La masa de la Tierra es 6×10²⁴ kg. La de todos los coches del mundo no llega a 10¹² kg. Con estas cifras, la idea de que las rotondas pueden alterar la rotación planetaria parece improbable, pero hay quien defiende que el efecto acumulativo existe. El debate, originado en círculos escépticos, ha generado argumentos que van desde la física básica hasta la literatura de ciencia ficción.

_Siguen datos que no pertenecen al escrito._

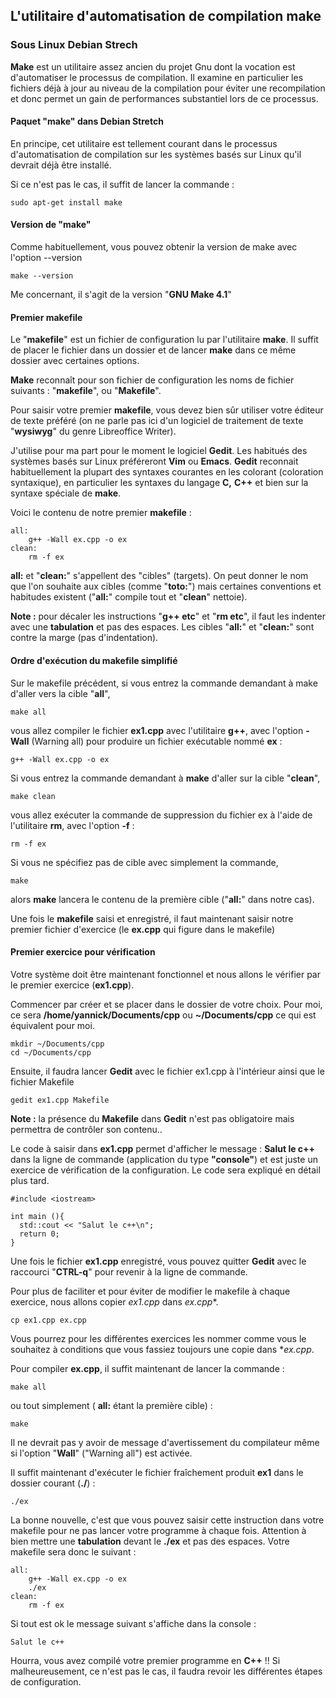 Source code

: ## L'utilitaire d'automatisation de compilation make

### Sous Linux Debian Strech

**Make** est un utilitaire assez ancien du projet Gnu dont la vocation est d'automatiser le processus de compilation. Il examine en particulier les fichiers déjà à jour au niveau de la compilation pour éviter une recompilation et donc permet un gain de performances substantiel lors de ce processus.

#### Paquet "make" dans Debian Stretch

En principe, cet utilitaire est tellement courant dans le processus d'automatisation de compilation sur les systèmes basés sur Linux qu'il devrait déjà être installé.

Si ce n'est pas le cas, il suffit de lancer la commande :

    sudo apt-get install make

#### Version de "make"

Comme habituellement, vous pouvez obtenir la version de make avec l'option --version

    make --version

Me concernant, il s'agit de la version "**GNU Make 4.1**"

#### Premier makefile

Le "**makefile**" est un fichier de configuration lu par l'utilitaire **make**. Il suffit de placer le fichier dans un dossier et de lancer **make** dans ce même dossier avec certaines options.

**Make** reconnaît pour son fichier de configuration les noms de fichier suivants : "**makefile**", ou "**Makefile**".

Pour saisir votre premier **makefile**, vous devez bien sûr utiliser votre éditeur de texte préféré (on ne parle pas ici d'un logiciel de traitement de texte "**wysiwyg**" du genre Libreoffice Writer).

J'utilise pour ma part pour le moment le logiciel **Gedit**. Les habitués des systèmes basés sur Linux préféreront **Vim** ou **Emacs**. **Gedit** reconnait habituellement la plupart des syntaxes courantes en les colorant (coloration syntaxique), en particulier les syntaxes du langage **C,** **C++** et bien sur la syntaxe spéciale de **make**.

Voici le contenu de notre premier **makefile** :

    all:
        g++ -Wall ex.cpp -o ex
    clean:
        rm -f ex

**all:** et "**clean:**" s'appellent des "cibles" (targets). On peut donner le nom que l'on souhaite aux cibles (comme "**toto:**") mais certaines conventions et habitudes existent ("**all:**" compile tout et "**clean**" nettoie).

**Note :** pour décaler les instructions "**g++ etc**" et "**rm etc**", il faut les indenter avec une **tabulation** et pas des espaces. Les cibles "**all:**" et "**clean:**" sont contre la marge (pas d'indentation).

#### Ordre d'exécution du makefile simplifié

Sur le makefile précédent, si vous entrez la commande demandant à make d'aller vers la cible "**all**",

    make all

vous allez compiler le fichier **ex1.cpp** avec l'utilitaire **g++**, avec l'option **-Wall** (Warning all) pour produire un fichier exécutable nommé **ex** :

    g++ -Wall ex.cpp -o ex

Si vous entrez la commande demandant à **make** d'aller sur la cible "**clean**",

    make clean

vous allez exécuter la commande de suppression du fichier ex à l'aide de l'utilitaire **rm**, avec l'option **-f** :

    rm -f ex

Si vous ne spécifiez pas de cible avec simplement la commande,

    make

alors **make** lancera le contenu de la première cible ("**all:**" dans notre cas).

Une fois le **makefile** saisi et enregistré, il faut maintenant saisir notre premier fichier d'exercice (le **ex.cpp** qui figure dans le makefile)

#### Premier exercice pour vérification

Votre système doit être maintenant fonctionnel et nous allons le vérifier par le premier exercice (**ex1.cpp**).

Commencer par créer et se placer dans le dossier de votre choix. Pour moi, ce sera **/home/yannick/Documents/cpp** ou **~/Documents/cpp** ce qui est équivalent pour moi.

    mkdir ~/Documents/cpp
    cd ~/Documents/cpp

Ensuite, il faudra lancer **Gedit** avec le fichier ex1.cpp à l'intérieur ainsi que le fichier Makefile

    gedit ex1.cpp Makefile

**Note :** la présence du **Makefile** dans **Gedit** n'est pas obligatoire mais permettra de contrôler son contenu..

Le code à saisir dans **ex1.cpp** permet d'afficher le message : **Salut le c++** dans la ligne de commande (application du type **"console"**) et est juste un exercice de vérification de la configuration. Le code sera expliqué en détail plus tard.

    #include <iostream>

    int main (){
      std::cout << "Salut le c++\n";
      return 0;
    }

Une fois le fichier **ex1.cpp** enregistré, vous pouvez quitter **Gedit** avec le raccourci "**CTRL-q**" pour revenir à la ligne de commande.

Pour plus de faciliter et pour éviter de modifier le makefile à chaque exercice, nous allons copier *ex1.cpp* dans *ex.cpp**.

    cp ex1.cpp ex.cpp

Vous pourrez pour les différentes exercices les nommer comme vous le souhaitez à conditions que vous fassiez toujours une copie dans **ex.cpp*.

Pour compiler **ex.cpp**, il suffit maintenant de lancer la commande :

    make all

ou tout simplement ( **all:** étant la première cible) :

    make

Il ne devrait pas y avoir de message d'avertissement du compilateur même si l'option "**Wall**" ("Warning all") est activée.

Il suffit maintenant d'exécuter le fichier fraîchement produit **ex1** dans le dossier courant (**./**) :

    ./ex

La bonne nouvelle, c'est que vous pouvez saisir cette instruction dans votre makefile pour ne pas lancer votre programme à chaque fois. Attention à bien mettre une **tabulation** devant le **./ex** et pas des espaces. Votre makefile sera donc le suivant :

    all:
        g++ -Wall ex.cpp -o ex
        ./ex
    clean:
        rm -f ex



Si tout est ok le message suivant s'affiche dans la console :

    Salut le c++

Hourra, vous avez compilé votre premier programme en **C++** !! Si malheureusement, ce n'est pas le cas, il faudra revoir les différentes étapes de configuration.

El cálculo físico que lo desmonta
Un análisis detallado señala que cada vehículo que entra en una rotonda ejerce una fuerza lateral, pero esta se disipa casi instantáneamente en forma de calor y rozamiento. La relación de masas es tan desproporcionada (la Tierra pesa seis mil billones de billones de kilogramos frente a un billón de kilogramos de todos los coches) que el efecto neto sería indetectable. La energía se pierde en el asfalto y el terreno en milisegundos, sin posibilidad de acumulación.
La teoría de la compensación global
Una versión alternativa sugiere que los países que conducen por la izquierda (Reino Unido, Japón, etc.) contrarrestan el giro de los que lo hacen por la derecha, manteniendo el equilibrio planetario. El propio autor de la teoría inicial reconoce que el sistema está "calculado desde hace décadas" para evitar un descentramiento brusco. Incluso se invoca la novela "Buenos presagios" de Pratchett y Gaiman, donde las rotondas forman parte de un ritual para invocar al anticristo.
Domesticación del conductor
Otra corriente interpreta las rotondas como herramientas de control social: al obligar al conductor a reducir la velocidad y girar en círculos, se le "domestica" y se le recuerda que no es libre. La proliferación de semáforos, señales y badenes formaría parte de la misma estrategia. Sin embargo, esta visión choca con la evidencia de que las rotondas bien diseñadas reducen accidentes y consumos.
El debate queda abierto: mientras la física descarta un impacto mensurable, la proliferación de rotondas sigue alimentando teorías que mezclan urbanismo, control social y una pizca de ficción. Lo que nadie discute es que muchas rotondas están coronadas por esculturas metálicas de dudoso gusto, que algunos consideran "estabilizadores visuales y vibracionales".